When we do connect, he’s basking in the Australian sun and despite the dismal 15 degrees we’ve got in Christchurch, it doesn’t dampen his excitement about crossing the ditch for his upcoming Shutting Down Your Town Tour, which reaches our city on Thursday 26 September. He’ll be playing all his classic hits – and there’s a lot of them – plus highlights from his acclaimed new album, My Criminal Record, which was released on Friday 31 May. “I always have a great time coming to New Zealand,” Jimmy says. “I’ve been touring there since 1975 and I look forward to getting back there.”
It’s also the first rock and roll album he turned his talented hand to in 10 years. “I’ve done a Greatest Hits, two books and I do what I do, but what I enjoy the most is making rock and roll. So I’m really excited.”
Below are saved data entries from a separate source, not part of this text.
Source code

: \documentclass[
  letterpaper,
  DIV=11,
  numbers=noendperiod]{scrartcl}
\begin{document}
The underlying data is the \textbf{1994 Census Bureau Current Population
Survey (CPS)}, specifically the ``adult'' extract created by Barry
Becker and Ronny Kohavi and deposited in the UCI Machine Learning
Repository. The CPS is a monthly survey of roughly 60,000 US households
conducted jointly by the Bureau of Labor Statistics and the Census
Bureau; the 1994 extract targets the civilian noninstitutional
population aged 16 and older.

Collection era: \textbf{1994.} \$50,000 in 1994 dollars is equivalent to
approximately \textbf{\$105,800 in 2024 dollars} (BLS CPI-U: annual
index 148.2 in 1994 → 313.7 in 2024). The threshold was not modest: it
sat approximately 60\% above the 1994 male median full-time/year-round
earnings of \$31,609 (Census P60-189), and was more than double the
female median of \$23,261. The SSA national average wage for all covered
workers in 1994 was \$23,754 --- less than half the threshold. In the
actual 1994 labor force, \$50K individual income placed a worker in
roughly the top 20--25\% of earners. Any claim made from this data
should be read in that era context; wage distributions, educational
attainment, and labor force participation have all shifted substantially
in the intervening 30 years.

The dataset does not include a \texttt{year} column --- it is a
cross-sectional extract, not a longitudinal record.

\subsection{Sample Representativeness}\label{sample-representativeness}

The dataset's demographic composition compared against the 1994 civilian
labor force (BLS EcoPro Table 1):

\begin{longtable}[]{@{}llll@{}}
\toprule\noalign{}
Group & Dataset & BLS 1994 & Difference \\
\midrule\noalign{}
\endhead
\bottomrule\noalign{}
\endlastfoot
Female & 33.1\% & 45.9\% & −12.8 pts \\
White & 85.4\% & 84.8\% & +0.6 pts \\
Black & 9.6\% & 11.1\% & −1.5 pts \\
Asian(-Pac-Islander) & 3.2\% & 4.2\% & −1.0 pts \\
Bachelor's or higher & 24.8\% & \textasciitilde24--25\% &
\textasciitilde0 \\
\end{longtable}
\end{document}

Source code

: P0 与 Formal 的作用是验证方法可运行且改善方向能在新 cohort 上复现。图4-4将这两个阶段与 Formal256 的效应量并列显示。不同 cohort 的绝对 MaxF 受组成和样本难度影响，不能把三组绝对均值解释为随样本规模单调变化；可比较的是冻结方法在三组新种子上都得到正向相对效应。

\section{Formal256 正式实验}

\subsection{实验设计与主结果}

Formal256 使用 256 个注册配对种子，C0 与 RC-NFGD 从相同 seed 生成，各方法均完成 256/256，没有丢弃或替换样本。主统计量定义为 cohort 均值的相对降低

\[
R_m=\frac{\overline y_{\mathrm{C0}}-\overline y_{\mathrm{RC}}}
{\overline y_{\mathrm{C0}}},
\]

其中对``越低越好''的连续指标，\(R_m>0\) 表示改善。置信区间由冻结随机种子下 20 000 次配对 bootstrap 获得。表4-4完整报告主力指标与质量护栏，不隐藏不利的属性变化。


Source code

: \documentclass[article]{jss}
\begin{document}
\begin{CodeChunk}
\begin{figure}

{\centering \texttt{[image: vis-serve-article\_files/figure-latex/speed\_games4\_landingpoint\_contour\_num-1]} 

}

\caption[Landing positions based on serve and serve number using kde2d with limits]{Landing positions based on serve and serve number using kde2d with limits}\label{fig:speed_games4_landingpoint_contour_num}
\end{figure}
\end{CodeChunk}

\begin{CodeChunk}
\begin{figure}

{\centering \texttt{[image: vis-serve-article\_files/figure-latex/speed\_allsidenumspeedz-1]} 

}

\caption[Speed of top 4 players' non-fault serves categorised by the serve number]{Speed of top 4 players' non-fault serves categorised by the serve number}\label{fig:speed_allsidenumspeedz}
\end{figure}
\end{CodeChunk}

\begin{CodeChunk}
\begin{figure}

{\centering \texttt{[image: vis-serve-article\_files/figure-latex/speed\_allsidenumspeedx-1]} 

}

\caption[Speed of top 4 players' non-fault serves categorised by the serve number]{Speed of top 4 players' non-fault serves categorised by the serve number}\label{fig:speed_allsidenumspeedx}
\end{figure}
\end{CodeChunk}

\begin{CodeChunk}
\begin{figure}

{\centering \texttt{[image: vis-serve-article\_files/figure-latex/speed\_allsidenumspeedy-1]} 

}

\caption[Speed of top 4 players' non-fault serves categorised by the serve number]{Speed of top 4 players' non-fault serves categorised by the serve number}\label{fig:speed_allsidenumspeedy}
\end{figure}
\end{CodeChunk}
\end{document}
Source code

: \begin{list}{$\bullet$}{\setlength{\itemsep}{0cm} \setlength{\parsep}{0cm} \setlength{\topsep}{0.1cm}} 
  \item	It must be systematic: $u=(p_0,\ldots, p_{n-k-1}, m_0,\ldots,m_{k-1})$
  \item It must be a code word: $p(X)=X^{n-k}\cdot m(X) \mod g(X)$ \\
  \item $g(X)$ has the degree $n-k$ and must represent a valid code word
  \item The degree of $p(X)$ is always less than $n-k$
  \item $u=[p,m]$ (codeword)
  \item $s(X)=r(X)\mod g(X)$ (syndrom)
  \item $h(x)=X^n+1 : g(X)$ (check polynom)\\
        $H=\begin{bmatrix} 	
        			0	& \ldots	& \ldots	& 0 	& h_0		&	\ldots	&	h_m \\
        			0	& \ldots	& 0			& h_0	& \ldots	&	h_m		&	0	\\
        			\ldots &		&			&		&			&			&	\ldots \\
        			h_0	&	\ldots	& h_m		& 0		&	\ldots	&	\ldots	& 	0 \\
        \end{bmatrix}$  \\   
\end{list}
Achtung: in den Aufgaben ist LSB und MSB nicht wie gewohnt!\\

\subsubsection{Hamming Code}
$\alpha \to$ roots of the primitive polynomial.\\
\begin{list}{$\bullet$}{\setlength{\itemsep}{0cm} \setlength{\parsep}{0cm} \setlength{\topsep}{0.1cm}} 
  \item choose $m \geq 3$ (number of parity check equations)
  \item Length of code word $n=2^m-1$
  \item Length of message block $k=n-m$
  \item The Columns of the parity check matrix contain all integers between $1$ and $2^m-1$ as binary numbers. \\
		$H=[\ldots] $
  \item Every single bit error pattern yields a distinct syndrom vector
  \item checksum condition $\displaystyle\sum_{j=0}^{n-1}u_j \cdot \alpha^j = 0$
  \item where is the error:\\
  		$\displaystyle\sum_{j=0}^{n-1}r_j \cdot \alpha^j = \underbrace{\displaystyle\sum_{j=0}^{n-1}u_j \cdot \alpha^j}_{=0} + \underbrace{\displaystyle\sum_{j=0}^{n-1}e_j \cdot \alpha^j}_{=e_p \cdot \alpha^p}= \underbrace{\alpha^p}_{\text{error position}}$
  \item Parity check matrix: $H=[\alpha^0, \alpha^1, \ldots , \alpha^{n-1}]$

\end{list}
Born James Dixon in central Glasgow, Scotland in 1956 before moving to Australia as a five year old, ‘Barnesy’ kicked off his career with Australian rock band Cold Chisel in the 1970s. But the Jimmy of today is a far cry from the Jimmy of 50 years ago. For one, the rocker who was widely believed to drink more than two bottles of vodka a day, much of it during performances, now only takes to the stage under the influence of honey and water!
But if demons were inspiration to be transformed into music, then Jimmy’s had plenty to share around – enough to fill five decades of material. And while the demons are still there, it seems now he’s made peace with them. After candidly opening himself up in his two best-selling personal memoirs, Working Class Boy (2016) and Working Class Man (2017) – both of which won the prestigious Australian Book Industry Award – it would be easy to think that you knew everything there is to know about James Dixon (Jimmy) Barnes.
In the early years, there was the abuse, the neglect, the poverty and the family’s alcoholism. In the later years there was the partying, the drugs, the alcohol and, heartbreakingly, the eventual suicide attempt. When Working Class Man was released in 2017, David Free from The Australian described it as a sequel “in the fullest sense of the word”.
“Read this one by itself and you will find yourself looking at a cliche: the self-destructive rock star. But the first book lets you know, in pitiless detail, exactly what the self-destroyer was out to destroy. The adult who behaved like a child is explained, in large part, by the child who had to behave like an adult.” And although the ‘broken’ Jimmy makes up a big part of this ‘new’ Jimmy, he’s not letting it define him.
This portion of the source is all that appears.